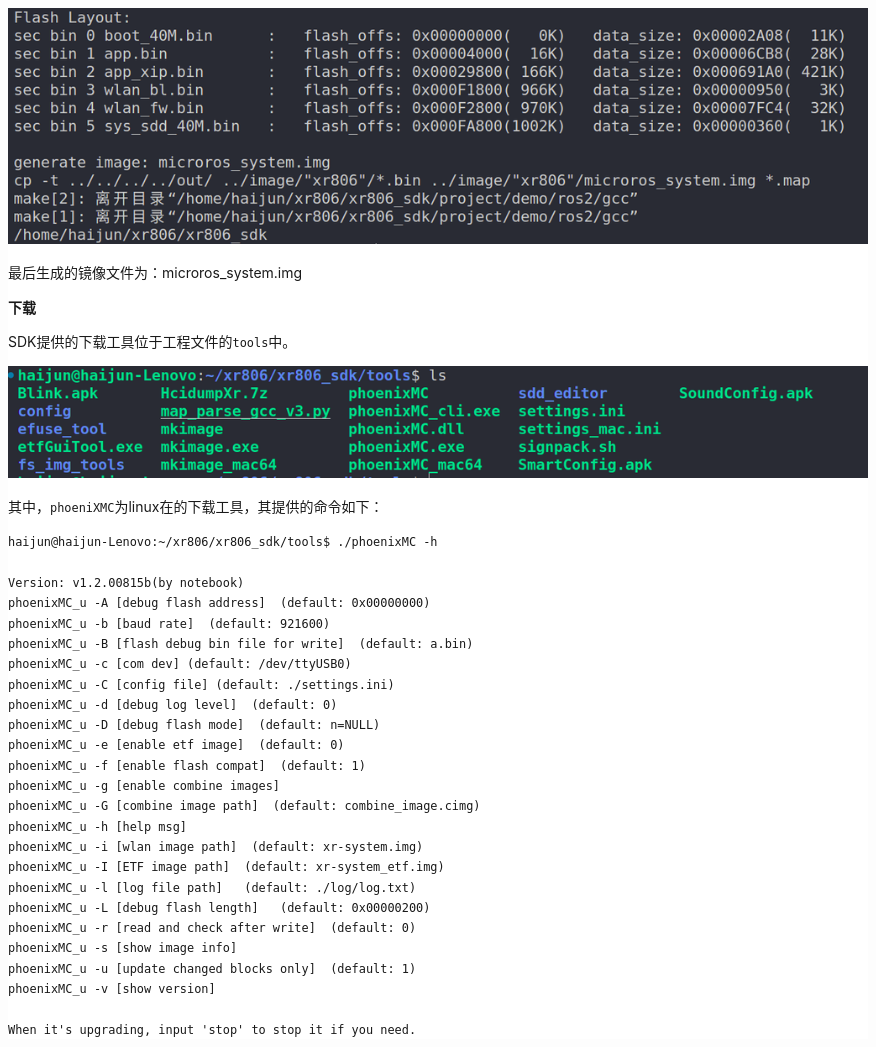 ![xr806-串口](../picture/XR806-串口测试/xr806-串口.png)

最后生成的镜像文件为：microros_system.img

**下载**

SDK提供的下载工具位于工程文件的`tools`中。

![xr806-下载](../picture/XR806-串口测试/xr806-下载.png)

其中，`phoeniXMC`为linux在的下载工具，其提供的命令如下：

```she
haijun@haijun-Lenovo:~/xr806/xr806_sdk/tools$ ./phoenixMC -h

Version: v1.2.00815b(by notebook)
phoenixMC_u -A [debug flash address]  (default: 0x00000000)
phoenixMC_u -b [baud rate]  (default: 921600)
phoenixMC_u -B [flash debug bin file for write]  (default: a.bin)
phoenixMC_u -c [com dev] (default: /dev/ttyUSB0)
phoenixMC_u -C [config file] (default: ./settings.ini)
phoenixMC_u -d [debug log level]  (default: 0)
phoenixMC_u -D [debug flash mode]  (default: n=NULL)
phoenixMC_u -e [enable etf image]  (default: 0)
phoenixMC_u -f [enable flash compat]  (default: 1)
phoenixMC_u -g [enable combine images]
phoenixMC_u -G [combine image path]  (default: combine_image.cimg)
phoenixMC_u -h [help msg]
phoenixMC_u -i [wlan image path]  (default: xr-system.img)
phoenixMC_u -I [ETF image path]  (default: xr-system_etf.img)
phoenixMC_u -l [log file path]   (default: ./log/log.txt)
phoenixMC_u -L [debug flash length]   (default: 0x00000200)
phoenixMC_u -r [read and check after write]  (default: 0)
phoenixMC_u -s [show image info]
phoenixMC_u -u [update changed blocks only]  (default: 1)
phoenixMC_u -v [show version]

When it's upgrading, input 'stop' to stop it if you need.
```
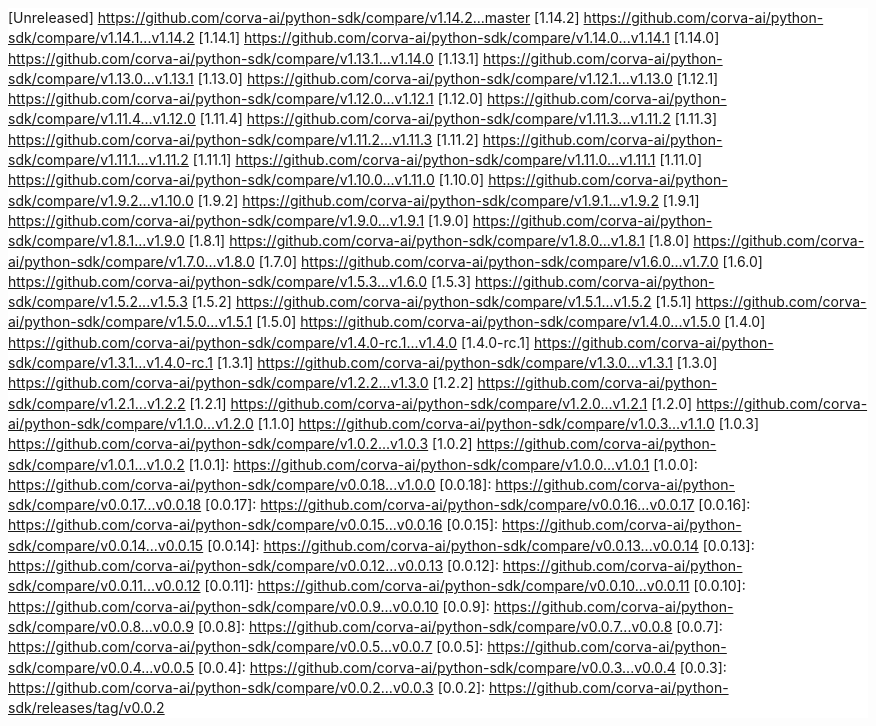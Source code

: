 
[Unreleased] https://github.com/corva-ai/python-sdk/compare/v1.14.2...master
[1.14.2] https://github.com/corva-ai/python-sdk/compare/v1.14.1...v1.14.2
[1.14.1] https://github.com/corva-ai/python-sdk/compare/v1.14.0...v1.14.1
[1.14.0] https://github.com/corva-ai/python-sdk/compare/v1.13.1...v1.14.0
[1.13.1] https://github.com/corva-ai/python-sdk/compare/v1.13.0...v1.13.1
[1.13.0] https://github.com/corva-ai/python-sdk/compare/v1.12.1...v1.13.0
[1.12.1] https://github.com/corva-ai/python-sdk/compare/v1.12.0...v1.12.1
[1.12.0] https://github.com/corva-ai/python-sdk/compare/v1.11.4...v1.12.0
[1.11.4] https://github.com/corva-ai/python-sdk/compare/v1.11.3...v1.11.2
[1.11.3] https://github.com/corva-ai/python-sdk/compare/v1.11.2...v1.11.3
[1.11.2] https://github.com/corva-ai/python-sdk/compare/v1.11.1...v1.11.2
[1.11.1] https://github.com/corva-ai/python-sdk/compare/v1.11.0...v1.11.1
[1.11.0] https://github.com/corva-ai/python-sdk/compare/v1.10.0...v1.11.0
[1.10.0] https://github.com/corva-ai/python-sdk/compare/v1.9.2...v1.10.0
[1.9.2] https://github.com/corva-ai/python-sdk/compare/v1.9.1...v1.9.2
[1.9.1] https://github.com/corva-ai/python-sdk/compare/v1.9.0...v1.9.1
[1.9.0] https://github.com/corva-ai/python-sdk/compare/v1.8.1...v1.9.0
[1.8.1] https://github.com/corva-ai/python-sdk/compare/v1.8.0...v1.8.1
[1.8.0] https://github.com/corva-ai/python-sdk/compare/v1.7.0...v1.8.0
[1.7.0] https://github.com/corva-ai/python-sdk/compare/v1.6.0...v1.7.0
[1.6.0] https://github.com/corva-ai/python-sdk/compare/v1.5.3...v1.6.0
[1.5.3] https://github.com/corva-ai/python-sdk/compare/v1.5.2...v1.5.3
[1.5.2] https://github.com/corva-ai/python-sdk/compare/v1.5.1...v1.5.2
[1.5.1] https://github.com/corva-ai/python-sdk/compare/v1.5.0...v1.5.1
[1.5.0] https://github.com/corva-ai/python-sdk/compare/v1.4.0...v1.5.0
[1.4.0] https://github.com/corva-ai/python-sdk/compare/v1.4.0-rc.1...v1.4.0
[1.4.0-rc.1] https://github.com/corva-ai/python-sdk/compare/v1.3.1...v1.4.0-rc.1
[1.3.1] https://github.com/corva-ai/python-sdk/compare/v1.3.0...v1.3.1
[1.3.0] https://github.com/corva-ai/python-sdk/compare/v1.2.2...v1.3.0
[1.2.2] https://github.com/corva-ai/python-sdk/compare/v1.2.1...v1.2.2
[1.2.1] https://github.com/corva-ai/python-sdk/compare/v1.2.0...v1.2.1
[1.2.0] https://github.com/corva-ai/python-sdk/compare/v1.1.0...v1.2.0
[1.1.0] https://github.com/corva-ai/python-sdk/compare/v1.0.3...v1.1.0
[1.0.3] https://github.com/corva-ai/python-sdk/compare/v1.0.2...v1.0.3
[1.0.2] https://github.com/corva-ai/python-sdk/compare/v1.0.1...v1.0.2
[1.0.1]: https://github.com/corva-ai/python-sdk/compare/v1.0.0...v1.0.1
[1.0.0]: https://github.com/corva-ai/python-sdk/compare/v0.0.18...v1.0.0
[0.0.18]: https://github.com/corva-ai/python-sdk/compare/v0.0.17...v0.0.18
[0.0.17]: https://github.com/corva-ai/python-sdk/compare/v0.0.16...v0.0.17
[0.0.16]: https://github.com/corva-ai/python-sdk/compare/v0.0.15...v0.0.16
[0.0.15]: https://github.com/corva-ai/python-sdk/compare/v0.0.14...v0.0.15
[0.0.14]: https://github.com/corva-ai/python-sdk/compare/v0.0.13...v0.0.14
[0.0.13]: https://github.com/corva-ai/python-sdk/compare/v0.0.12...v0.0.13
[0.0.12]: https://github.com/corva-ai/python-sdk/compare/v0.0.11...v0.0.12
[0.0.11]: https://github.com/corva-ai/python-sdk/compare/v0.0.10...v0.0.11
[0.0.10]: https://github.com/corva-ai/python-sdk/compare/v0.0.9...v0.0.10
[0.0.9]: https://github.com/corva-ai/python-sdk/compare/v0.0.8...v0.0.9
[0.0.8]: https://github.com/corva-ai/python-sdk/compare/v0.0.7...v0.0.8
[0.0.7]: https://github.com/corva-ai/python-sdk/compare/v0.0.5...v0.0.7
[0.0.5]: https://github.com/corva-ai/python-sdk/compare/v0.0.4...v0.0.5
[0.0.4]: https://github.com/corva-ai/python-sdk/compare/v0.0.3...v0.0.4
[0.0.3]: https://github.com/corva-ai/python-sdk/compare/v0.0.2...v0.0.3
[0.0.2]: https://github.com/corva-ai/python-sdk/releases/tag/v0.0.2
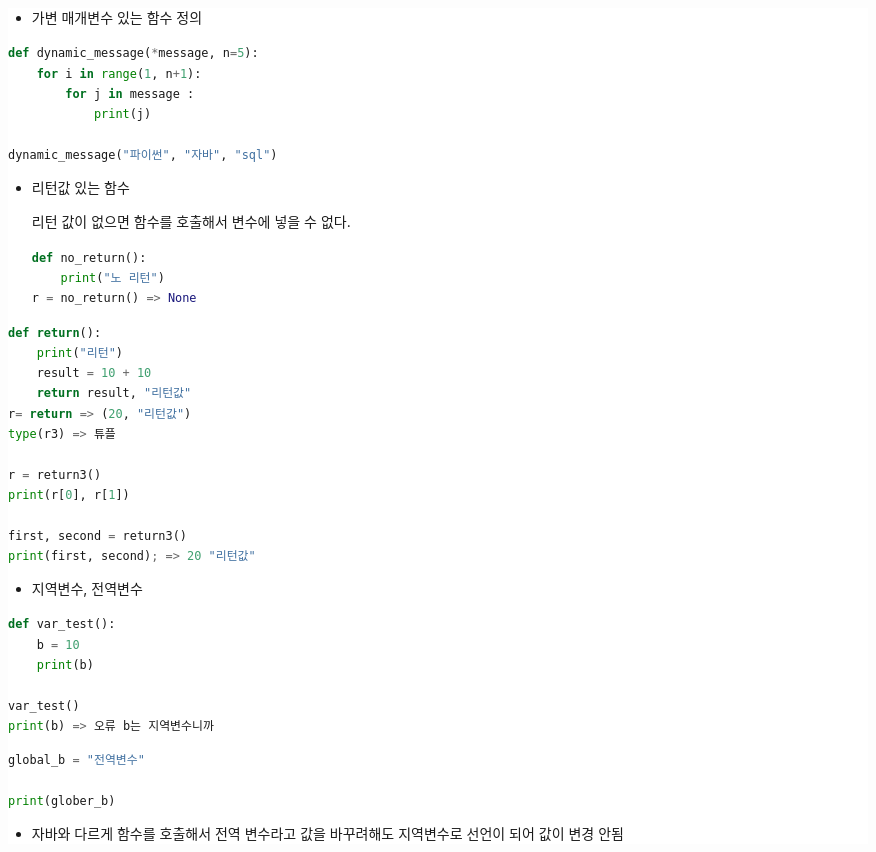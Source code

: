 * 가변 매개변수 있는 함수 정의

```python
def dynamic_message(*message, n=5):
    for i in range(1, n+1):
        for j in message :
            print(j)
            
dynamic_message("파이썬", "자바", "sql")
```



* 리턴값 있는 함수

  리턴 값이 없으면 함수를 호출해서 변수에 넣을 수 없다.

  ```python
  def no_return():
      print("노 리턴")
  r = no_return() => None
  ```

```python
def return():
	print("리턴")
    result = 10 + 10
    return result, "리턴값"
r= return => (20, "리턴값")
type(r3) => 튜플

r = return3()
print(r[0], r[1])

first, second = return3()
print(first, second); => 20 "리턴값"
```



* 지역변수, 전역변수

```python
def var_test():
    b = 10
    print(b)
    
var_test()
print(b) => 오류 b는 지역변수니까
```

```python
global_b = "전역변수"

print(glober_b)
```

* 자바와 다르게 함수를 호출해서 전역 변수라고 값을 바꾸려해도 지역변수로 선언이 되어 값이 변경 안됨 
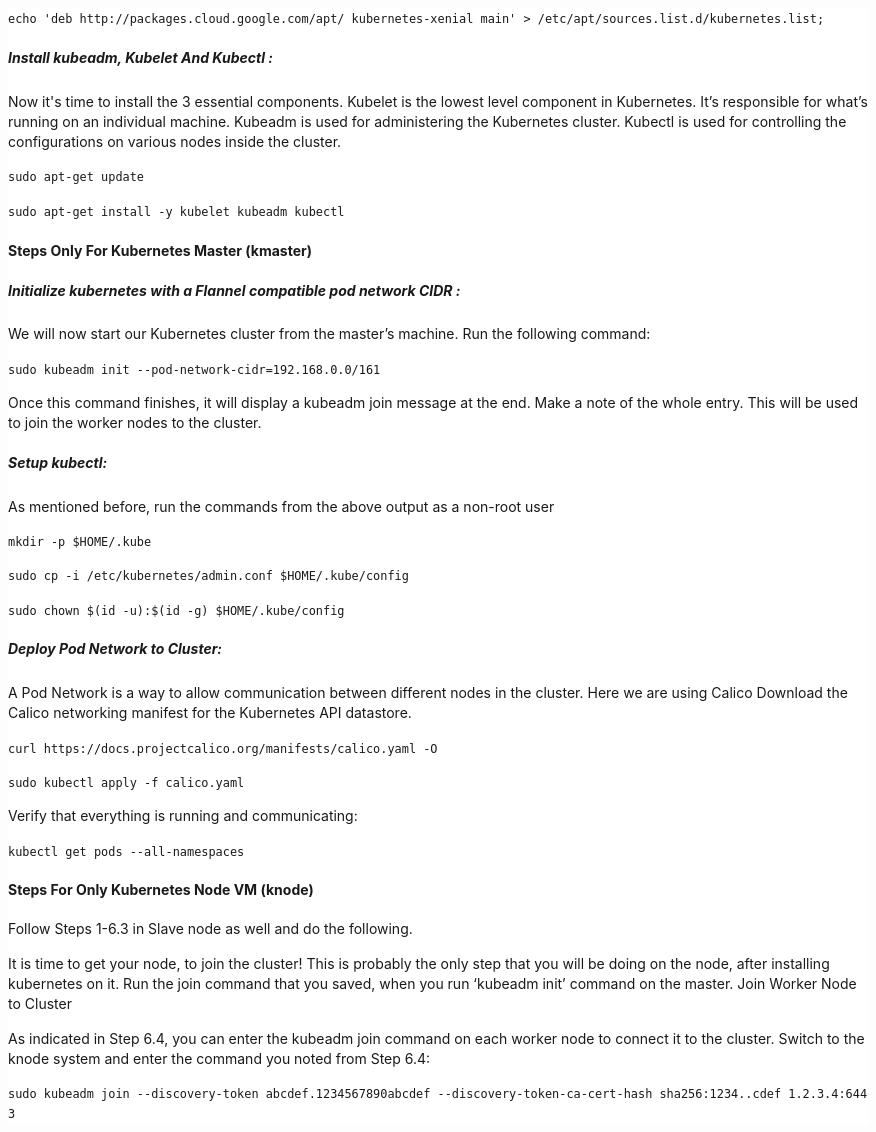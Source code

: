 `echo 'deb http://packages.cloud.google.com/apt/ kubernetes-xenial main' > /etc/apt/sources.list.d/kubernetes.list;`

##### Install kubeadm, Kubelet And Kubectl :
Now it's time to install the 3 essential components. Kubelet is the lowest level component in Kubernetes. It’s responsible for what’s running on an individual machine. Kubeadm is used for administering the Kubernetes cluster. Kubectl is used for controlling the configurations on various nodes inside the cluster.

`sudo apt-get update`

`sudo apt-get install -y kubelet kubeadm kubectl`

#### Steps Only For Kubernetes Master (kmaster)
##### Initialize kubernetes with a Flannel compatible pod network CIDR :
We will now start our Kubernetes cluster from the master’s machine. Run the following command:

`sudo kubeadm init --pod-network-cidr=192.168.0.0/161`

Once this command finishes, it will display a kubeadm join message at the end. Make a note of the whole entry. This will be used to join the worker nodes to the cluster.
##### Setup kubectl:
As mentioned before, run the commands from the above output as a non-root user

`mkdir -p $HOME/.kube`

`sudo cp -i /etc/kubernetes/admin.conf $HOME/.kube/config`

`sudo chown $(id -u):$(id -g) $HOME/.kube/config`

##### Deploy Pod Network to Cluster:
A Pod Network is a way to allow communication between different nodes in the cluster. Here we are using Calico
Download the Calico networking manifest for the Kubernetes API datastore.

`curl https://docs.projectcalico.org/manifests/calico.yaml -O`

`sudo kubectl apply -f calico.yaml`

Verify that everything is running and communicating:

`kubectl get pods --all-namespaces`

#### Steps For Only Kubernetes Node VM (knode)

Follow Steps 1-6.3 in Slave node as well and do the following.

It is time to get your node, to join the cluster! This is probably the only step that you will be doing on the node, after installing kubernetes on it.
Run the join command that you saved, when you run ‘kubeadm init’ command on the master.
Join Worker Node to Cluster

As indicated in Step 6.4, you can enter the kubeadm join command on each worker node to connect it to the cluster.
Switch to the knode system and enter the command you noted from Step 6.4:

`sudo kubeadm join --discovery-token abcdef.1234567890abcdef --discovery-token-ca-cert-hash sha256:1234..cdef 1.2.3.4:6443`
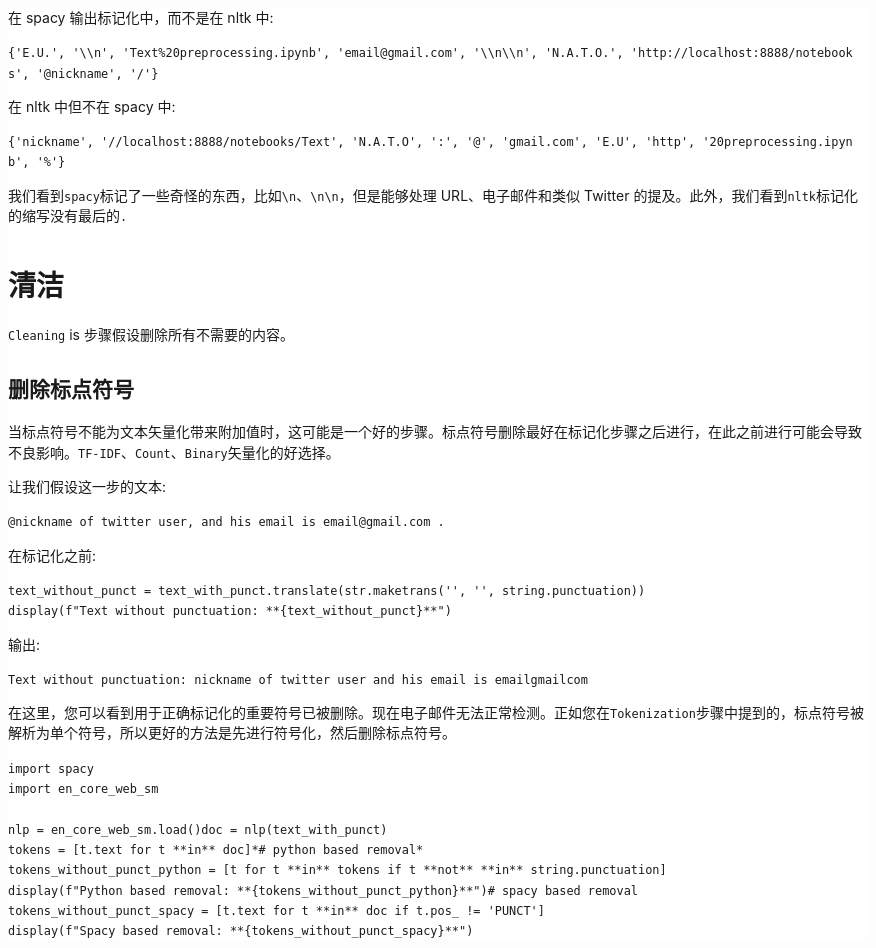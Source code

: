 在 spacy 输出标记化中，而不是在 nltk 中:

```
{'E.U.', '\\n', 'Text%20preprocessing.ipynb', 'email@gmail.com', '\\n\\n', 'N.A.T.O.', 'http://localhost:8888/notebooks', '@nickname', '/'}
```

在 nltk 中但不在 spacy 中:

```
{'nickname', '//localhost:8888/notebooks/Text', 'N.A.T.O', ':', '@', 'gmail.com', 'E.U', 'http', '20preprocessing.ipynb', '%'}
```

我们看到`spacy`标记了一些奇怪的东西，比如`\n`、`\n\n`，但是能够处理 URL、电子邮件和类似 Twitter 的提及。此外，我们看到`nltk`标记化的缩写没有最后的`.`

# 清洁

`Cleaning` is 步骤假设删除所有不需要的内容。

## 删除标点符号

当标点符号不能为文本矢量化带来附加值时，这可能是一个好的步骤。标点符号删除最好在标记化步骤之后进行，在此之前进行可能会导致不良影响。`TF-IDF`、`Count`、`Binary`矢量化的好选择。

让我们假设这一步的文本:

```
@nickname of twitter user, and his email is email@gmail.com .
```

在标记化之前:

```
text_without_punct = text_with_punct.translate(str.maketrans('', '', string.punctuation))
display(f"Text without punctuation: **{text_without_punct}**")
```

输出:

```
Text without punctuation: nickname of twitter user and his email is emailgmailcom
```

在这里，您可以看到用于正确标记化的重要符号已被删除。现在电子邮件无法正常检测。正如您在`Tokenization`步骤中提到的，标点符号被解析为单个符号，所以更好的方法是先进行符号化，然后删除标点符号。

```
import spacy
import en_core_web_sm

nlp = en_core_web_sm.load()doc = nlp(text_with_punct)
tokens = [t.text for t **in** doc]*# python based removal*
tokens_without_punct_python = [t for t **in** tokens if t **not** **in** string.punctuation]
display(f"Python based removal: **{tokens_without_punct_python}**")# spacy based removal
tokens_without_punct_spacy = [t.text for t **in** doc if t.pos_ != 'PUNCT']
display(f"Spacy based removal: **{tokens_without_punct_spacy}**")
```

-------

Pull out each line of the records holding the string "first".

| Task solution |
first, second = return3()
print(first, second); => 20 "리턴값"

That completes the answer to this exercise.